We have all heard that hurt people hurt other people, and this is a fact that is resoundingly true. It must also be noted that if someone truly loves you, they would never seek to hurt you on purpose. Yet, loved ones do offend, they do jolt us emotionally, shock us, dismay us and sometimes even violate us through shattering the things that are nearest and dearest to our hearts.

 

Your body, your mind and even your self-esteem can be dealt a blow from which you feel you will never recover, but recovery is just a choice away.

The gift of free will that God gave to us is more powerful than we know. Many of us have not exercised the greatest reaches of its capacity to bounce back, overcome and even forgive. Forgive even when you are right and the other person is wrong.

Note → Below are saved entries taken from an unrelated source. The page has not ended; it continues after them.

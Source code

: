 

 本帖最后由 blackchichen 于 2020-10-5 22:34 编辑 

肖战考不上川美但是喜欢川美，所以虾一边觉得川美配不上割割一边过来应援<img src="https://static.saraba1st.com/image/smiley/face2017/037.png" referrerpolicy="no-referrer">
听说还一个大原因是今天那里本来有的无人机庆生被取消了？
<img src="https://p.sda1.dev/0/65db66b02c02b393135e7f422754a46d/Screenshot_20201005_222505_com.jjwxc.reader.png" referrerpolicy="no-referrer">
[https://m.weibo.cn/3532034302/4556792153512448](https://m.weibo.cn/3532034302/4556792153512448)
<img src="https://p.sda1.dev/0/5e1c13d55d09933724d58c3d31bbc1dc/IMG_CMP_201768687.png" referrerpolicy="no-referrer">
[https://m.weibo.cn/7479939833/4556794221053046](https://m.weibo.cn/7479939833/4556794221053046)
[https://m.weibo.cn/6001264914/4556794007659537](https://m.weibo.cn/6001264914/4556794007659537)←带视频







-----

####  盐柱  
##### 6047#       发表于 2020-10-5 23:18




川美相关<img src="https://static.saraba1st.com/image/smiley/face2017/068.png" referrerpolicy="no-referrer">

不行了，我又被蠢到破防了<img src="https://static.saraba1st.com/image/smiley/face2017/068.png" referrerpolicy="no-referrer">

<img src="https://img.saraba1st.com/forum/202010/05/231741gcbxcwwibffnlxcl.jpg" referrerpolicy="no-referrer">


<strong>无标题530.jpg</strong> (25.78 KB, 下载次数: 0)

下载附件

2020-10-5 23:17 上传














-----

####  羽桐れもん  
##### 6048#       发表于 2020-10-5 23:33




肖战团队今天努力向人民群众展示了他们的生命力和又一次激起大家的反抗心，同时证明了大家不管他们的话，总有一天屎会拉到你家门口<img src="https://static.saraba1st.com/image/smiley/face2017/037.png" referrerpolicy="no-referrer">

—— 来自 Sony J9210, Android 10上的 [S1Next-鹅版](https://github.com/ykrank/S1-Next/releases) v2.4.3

The truth is that forgiveness has nothing to do with who is right or wrong. Forgiveness is a free agent. It is not attached to reason or agreement or even understanding. It is however attached to wholeness and to your healing and liberation.

Unforgiveness is a prison. It slams the door on new beginnings and entrenches you in your present pain. It chains the heart and stops it from beating. It suffocates joy and paralyzes your ability to move on. Unforgiveness is the cancer of the soul. It slowly eats away the marrow of your existence and impairs your judgment, your personality and your ability to love again.

The desire to want to hurt the person who hurt you can be overwhelming. We want them to feel the torture we think they deserve. “How can he act as though nothing ever happened?” We ask. “It's not fair! Where is God in all this? Is there no justice!”

Yes, there is justice. But justice comes only after we have released our offender into the hands of the One who is solely in the position to judge.